TASK DETAILS ▸ Exactly transcribe the line that holds "- Kiểm tra và áp dụng cấu hình Logrotate" and every remaining line of the records, up to and including the final one, with nothing else.
INPUT DATA Start Marker
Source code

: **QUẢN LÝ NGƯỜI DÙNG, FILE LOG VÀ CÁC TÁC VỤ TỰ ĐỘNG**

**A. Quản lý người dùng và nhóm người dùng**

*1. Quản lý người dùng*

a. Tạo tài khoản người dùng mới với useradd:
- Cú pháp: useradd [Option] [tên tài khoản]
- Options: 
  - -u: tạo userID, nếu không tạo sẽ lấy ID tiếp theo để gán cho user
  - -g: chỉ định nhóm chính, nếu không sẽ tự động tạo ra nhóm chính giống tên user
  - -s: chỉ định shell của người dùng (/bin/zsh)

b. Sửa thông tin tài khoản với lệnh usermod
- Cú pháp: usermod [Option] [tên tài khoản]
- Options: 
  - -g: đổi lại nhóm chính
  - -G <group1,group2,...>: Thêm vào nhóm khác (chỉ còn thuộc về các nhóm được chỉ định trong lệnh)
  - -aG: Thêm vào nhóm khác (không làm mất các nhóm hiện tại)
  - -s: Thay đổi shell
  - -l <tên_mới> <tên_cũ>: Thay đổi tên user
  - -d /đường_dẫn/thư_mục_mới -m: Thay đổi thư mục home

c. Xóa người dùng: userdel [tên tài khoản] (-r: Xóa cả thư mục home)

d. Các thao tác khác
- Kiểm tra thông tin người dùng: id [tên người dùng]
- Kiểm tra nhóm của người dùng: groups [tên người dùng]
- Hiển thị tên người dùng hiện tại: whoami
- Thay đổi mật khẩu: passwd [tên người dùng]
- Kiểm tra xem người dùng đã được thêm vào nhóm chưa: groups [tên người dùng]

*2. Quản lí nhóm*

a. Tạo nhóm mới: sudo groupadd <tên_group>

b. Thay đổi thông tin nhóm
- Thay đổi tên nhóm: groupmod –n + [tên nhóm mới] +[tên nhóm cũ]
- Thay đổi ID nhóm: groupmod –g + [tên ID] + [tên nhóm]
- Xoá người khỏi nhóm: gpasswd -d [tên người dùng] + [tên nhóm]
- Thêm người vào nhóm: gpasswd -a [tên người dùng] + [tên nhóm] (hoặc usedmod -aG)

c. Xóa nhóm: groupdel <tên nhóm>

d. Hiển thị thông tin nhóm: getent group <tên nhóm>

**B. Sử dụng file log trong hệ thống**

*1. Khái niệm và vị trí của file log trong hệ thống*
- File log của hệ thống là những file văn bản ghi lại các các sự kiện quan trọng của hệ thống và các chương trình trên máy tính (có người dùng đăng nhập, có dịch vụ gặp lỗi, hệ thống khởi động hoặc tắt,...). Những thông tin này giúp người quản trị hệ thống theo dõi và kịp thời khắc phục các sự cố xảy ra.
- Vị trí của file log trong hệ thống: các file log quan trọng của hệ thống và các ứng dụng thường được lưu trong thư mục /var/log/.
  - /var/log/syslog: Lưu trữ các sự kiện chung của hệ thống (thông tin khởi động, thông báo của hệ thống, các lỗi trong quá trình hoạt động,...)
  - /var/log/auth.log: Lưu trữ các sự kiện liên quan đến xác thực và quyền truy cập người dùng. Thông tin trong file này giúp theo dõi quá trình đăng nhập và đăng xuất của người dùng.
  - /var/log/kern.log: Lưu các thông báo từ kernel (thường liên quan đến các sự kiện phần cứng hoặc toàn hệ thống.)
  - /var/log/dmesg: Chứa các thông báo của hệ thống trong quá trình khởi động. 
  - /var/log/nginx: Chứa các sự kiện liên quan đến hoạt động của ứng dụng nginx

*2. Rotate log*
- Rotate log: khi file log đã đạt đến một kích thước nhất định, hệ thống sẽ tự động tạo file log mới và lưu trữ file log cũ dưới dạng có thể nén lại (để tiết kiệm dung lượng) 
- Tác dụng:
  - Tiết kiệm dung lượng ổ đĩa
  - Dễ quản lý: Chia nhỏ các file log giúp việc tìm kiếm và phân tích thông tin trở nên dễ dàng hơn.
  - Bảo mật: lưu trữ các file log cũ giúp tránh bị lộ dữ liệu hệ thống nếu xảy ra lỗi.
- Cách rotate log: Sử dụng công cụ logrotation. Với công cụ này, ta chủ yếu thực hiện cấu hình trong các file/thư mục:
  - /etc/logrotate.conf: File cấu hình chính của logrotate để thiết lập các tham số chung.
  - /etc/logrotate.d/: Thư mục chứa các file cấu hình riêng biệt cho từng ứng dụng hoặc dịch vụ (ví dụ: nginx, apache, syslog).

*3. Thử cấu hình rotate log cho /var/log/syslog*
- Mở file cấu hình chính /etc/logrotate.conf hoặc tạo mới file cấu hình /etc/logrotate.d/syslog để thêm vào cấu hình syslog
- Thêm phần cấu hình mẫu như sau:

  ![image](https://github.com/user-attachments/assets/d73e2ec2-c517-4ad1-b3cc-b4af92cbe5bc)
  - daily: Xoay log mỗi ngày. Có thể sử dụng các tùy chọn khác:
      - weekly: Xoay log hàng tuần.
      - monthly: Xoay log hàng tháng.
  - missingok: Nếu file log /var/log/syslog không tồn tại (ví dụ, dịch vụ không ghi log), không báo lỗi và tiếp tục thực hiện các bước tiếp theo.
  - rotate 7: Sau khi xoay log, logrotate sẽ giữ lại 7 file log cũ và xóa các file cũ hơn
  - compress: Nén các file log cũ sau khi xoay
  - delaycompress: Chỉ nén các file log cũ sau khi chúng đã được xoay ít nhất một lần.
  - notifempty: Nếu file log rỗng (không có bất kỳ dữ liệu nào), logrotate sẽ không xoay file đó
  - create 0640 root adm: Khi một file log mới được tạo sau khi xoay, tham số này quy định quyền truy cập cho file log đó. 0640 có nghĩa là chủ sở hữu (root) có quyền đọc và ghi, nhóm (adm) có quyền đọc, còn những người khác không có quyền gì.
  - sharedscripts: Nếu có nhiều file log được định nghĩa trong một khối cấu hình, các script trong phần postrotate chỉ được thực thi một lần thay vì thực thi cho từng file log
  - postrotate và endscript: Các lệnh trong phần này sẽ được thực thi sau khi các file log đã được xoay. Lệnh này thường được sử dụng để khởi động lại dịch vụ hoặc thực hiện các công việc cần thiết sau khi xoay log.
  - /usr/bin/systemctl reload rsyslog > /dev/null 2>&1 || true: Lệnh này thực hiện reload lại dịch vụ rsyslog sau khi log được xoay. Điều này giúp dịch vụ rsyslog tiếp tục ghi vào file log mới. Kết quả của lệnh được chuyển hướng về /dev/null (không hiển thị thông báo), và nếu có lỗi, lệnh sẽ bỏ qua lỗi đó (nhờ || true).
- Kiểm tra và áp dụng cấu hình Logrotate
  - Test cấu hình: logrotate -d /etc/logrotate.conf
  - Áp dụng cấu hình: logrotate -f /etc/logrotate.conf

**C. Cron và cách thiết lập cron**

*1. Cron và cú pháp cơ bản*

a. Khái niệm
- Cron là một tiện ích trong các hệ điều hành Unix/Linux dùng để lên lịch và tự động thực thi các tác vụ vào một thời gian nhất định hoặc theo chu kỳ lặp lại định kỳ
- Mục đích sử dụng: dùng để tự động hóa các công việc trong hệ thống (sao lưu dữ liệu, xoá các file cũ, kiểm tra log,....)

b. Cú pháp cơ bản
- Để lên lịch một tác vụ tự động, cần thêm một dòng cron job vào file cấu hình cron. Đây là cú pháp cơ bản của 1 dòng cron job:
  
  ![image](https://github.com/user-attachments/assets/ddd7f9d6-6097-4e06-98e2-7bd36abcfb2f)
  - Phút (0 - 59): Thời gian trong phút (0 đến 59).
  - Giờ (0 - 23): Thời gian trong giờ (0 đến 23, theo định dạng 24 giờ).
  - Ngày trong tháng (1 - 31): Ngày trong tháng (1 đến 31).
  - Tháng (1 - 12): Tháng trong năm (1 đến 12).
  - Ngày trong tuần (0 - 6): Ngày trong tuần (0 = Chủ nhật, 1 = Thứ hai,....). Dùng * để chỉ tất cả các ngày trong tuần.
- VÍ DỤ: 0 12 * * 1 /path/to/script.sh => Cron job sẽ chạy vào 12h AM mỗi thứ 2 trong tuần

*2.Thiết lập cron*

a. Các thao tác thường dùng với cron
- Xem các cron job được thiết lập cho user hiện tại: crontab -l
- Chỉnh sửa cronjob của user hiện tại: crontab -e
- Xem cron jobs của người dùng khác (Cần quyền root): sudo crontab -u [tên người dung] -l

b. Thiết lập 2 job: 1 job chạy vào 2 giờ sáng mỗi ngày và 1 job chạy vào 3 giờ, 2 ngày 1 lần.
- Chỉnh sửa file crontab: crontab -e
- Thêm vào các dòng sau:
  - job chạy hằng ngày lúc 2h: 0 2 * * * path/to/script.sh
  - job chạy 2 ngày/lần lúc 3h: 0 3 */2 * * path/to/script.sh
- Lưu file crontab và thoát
INPUT DATA End Marker
EXERCISE RESPONSE ▸
- Kiểm tra và áp dụng cấu hình Logrotate
  - Test cấu hình: logrotate -d /etc/logrotate.conf
  - Áp dụng cấu hình: logrotate -f /etc/logrotate.conf

**C. Cron và cách thiết lập cron**

*1. Cron và cú pháp cơ bản*

a. Khái niệm
- Cron là một tiện ích trong các hệ điều hành Unix/Linux dùng để lên lịch và tự động thực thi các tác vụ vào một thời gian nhất định hoặc theo chu kỳ lặp lại định kỳ
- Mục đích sử dụng: dùng để tự động hóa các công việc trong hệ thống (sao lưu dữ liệu, xoá các file cũ, kiểm tra log,....)

b. Cú pháp cơ bản
- Để lên lịch một tác vụ tự động, cần thêm một dòng cron job vào file cấu hình cron. Đây là cú pháp cơ bản của 1 dòng cron job:
  
  ![image](https://github.com/user-attachments/assets/ddd7f9d6-6097-4e06-98e2-7bd36abcfb2f)
  - Phút (0 - 59): Thời gian trong phút (0 đến 59).
  - Giờ (0 - 23): Thời gian trong giờ (0 đến 23, theo định dạng 24 giờ).
  - Ngày trong tháng (1 - 31): Ngày trong tháng (1 đến 31).
  - Tháng (1 - 12): Tháng trong năm (1 đến 12).
  - Ngày trong tuần (0 - 6): Ngày trong tuần (0 = Chủ nhật, 1 = Thứ hai,....). Dùng * để chỉ tất cả các ngày trong tuần.
- VÍ DỤ: 0 12 * * 1 /path/to/script.sh => Cron job sẽ chạy vào 12h AM mỗi thứ 2 trong tuần

*2.Thiết lập cron*

a. Các thao tác thường dùng với cron
- Xem các cron job được thiết lập cho user hiện tại: crontab -l
- Chỉnh sửa cronjob của user hiện tại: crontab -e
- Xem cron jobs của người dùng khác (Cần quyền root): sudo crontab -u [tên người dung] -l

b. Thiết lập 2 job: 1 job chạy vào 2 giờ sáng mỗi ngày và 1 job chạy vào 3 giờ, 2 ngày 1 lần.
- Chỉnh sửa file crontab: crontab -e
- Thêm vào các dòng sau:
  - job chạy hằng ngày lúc 2h: 0 2 * * * path/to/script.sh
  - job chạy 2 ngày/lần lúc 3h: 0 3 */2 * * path/to/script.sh
- Lưu file crontab và thoát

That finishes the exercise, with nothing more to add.